Key Report Takeaways
- By type, non-life lines led with 78.5% of Singapore life and non-life insurance market share in 2024, while life lines are forecast to grow the fastest at an 11.75% CAGR to 2030.
- By distribution channel, captive and exclusive agents held 38.2% of revenue in 2024; direct online and insurtech platforms are expanding at 17.45% CAGR through 2030.
- By end user, individuals accounted for 59.5% of written premiums in 2024; the SME segment is pacing forward at an 8.59% CAGR to 2030.
- By premium type, renewal business represented 57.7% of Singapore life and non-life insurance market size in 2024, while new business premiums are growing at 8.45% annually.

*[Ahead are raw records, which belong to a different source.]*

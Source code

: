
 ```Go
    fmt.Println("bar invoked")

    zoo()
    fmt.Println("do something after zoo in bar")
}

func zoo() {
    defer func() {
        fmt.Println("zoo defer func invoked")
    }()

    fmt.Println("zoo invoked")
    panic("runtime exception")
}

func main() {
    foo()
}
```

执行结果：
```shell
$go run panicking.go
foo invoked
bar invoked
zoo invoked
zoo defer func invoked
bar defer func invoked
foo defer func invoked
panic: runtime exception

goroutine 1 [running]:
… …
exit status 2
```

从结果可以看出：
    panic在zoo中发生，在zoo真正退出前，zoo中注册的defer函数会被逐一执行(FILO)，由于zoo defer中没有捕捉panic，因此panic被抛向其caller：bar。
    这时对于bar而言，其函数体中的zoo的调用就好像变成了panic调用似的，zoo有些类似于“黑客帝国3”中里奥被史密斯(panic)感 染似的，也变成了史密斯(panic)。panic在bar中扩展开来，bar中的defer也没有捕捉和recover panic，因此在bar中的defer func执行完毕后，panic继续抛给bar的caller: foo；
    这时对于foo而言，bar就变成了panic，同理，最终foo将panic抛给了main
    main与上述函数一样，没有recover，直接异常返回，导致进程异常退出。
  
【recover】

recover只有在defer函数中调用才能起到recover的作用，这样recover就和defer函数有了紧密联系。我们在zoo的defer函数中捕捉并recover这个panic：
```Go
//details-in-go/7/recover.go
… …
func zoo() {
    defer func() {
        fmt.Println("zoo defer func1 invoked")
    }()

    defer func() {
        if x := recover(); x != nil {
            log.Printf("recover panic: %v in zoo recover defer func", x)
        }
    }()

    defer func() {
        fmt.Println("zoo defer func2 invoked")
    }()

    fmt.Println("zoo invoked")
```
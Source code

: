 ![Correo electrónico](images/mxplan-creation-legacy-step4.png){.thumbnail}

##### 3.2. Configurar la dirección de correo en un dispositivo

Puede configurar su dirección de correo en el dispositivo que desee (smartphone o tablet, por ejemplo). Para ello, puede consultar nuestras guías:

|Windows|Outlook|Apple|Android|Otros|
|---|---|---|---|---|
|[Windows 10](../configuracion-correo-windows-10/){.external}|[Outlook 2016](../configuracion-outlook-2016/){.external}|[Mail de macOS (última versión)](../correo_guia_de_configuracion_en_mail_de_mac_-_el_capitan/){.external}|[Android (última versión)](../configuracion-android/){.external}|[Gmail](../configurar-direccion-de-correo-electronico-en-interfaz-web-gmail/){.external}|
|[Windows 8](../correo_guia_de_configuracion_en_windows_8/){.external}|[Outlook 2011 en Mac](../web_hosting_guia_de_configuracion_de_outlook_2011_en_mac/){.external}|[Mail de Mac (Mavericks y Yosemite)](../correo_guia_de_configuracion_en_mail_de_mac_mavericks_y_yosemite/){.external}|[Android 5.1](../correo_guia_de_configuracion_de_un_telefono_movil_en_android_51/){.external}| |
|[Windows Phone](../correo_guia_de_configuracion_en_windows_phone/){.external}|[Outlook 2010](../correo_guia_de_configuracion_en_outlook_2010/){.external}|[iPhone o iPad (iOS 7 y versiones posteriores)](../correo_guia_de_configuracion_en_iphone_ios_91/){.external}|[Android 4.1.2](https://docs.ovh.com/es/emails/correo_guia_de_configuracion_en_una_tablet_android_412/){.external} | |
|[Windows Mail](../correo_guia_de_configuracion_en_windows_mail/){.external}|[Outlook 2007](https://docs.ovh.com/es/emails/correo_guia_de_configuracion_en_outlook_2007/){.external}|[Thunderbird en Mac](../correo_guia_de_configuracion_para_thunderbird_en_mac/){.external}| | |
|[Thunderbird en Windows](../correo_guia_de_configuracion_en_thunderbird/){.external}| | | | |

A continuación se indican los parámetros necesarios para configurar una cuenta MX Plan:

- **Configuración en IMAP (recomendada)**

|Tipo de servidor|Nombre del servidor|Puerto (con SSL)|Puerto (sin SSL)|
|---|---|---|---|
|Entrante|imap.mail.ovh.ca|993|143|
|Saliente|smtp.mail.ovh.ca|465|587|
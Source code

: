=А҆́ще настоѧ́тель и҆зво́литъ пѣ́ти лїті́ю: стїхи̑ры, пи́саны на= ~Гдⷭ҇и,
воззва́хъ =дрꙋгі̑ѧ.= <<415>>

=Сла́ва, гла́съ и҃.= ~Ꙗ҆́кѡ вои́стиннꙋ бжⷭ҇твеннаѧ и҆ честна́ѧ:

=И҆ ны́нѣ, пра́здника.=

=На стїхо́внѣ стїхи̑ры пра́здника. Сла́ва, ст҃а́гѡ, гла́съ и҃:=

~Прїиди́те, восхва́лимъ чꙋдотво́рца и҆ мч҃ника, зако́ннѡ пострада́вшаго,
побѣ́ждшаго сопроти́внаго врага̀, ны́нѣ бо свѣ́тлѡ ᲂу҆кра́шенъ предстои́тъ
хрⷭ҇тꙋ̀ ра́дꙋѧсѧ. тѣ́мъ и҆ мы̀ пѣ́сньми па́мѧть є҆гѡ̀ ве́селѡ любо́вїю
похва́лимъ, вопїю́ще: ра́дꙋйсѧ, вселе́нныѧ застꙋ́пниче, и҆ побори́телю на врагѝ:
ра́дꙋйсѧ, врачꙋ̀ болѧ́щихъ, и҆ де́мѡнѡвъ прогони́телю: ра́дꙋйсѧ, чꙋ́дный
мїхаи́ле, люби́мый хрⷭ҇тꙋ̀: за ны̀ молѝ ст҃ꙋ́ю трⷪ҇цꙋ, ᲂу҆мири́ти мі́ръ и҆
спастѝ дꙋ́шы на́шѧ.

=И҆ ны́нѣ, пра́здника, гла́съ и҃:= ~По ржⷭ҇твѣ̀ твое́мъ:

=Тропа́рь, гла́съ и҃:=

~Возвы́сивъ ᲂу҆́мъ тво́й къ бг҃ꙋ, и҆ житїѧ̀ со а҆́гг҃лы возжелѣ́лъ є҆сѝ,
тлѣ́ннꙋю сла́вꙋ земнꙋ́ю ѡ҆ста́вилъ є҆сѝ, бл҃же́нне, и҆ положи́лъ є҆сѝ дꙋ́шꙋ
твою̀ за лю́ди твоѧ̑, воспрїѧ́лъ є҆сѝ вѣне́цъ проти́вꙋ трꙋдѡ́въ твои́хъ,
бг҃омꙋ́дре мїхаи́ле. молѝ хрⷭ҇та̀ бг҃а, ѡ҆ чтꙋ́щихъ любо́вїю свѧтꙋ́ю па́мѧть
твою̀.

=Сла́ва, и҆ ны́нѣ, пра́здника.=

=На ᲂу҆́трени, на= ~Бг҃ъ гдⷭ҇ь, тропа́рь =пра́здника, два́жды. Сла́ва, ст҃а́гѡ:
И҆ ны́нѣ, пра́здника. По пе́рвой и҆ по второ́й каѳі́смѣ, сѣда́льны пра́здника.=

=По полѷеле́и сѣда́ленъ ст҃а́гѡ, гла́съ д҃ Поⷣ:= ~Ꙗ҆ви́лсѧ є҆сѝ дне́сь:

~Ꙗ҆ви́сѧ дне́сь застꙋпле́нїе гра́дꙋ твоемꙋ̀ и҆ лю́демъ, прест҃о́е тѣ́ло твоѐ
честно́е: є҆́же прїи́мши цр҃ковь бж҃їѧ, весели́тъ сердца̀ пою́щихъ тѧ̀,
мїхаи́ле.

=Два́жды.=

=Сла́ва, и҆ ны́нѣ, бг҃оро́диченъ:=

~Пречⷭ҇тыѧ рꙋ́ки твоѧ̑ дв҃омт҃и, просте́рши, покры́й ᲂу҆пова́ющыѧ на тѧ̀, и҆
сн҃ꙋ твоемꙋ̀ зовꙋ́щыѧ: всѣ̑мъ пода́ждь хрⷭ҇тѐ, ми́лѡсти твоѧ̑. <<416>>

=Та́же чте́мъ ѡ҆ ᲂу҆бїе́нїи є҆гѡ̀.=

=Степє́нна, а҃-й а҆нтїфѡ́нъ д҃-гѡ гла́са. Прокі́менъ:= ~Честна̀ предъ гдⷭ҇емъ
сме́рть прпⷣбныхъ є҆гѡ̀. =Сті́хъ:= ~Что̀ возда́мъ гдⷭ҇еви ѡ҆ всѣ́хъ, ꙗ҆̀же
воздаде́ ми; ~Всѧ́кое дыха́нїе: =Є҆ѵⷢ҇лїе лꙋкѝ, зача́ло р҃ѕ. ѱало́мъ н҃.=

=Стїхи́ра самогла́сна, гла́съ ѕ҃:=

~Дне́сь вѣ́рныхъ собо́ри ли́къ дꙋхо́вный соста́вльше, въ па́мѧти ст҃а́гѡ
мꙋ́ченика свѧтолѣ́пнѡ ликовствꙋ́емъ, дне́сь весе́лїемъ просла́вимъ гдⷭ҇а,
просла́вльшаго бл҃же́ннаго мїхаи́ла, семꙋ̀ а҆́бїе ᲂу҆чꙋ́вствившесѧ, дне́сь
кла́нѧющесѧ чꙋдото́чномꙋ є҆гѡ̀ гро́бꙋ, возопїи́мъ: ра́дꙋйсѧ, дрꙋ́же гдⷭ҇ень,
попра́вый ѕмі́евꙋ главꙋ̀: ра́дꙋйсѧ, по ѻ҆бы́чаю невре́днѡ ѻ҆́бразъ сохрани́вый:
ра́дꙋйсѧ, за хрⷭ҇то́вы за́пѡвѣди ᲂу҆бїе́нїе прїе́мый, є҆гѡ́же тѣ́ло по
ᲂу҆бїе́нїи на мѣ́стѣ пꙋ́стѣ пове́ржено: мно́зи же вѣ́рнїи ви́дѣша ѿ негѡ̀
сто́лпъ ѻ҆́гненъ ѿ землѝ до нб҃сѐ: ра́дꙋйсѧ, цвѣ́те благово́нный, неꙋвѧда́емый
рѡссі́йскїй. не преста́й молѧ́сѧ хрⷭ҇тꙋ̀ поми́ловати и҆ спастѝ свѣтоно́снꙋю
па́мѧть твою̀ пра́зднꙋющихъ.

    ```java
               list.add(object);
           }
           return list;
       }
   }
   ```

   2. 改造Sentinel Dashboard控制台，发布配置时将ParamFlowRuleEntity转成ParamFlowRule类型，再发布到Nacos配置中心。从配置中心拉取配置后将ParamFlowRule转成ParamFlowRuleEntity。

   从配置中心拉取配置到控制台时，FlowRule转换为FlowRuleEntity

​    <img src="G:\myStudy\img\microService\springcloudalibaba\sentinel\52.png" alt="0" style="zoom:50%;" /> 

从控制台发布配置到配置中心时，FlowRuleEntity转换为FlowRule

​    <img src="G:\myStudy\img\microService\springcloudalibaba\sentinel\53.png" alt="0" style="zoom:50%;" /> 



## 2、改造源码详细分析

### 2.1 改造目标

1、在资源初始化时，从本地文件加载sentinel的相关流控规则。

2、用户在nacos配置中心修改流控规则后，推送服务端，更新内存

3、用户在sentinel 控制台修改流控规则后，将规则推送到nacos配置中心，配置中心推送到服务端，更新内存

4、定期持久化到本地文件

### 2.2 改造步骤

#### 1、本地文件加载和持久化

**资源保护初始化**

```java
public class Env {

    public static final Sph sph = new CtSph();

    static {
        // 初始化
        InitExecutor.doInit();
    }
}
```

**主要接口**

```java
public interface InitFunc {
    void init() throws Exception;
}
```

- By region, the Central Region captured 35.4% revenue in 2024; the North Region is projected to advance at a 10.40% CAGR through 2030.
Singapore Life And Non-Life Insurance Market Trends and Insights
Drivers Impact Analysis
Driver | ( ~ ) % Impact on CAGR Forecast | Geographic Relevance | Impact Timeline |
---|---|---|---|
Mandatory health insurance and CPF Life reform | +2.1% | National – higher in Central and North | Medium term (2-4 years) |
Digital adoption backed by MAS grants | +1.8% | National – urban centres | Short term (≤ 2 years) |
Ageing population raising demand for retirement solutions | +2.3% | National – Central and East | Long term (≥ 4 years) |
Car-population controls supporting motor premium base | +1.4% | National – West and North | Medium term (2-4 years) |
Rising HNW segment boosting single-premium ILPs | +1.6% | Central and East | Medium term (2-4 years) |
Government climate-resilience programs | +1.2% | National – coastal areas | Long term (≥ 4 years) |
Source: Mordor Intelligence
Mandatory health insurance and CPF Life reform accelerating life-coverage uptake
Singapore’s compulsory MediShield Life coverage and the recently enhanced CPF Life annuity scheme stimulate incremental demand for supplementary policies rather than crowding out private insurers. The Ministry of Health will phase in USD 1.332 billion of extra premiums between 2025 and 2027, offset by USD 3.03 billion of subsidies through MediSave top-ups, sustaining affordability for most residents[1]Ministry of Health, “Enhancements to MediShield Life and CareShield Life,” moh.gov.sg. Annual claim limits rise to USD 148,000 with no lifetime cap, prompting consumers to layer integrated shield plans for additional benefits. Around 70% of citizens already hold these riders, underscoring the opportunity for insurers to upsell higher-end covers. Foreign workers, excluded from MediShield, must rely solely on private solutions, forming a captive risk pool that provides recurring revenue. These structural factors strengthen the Singapore life and non-life insurance market growth outlook across both the individual and group segments.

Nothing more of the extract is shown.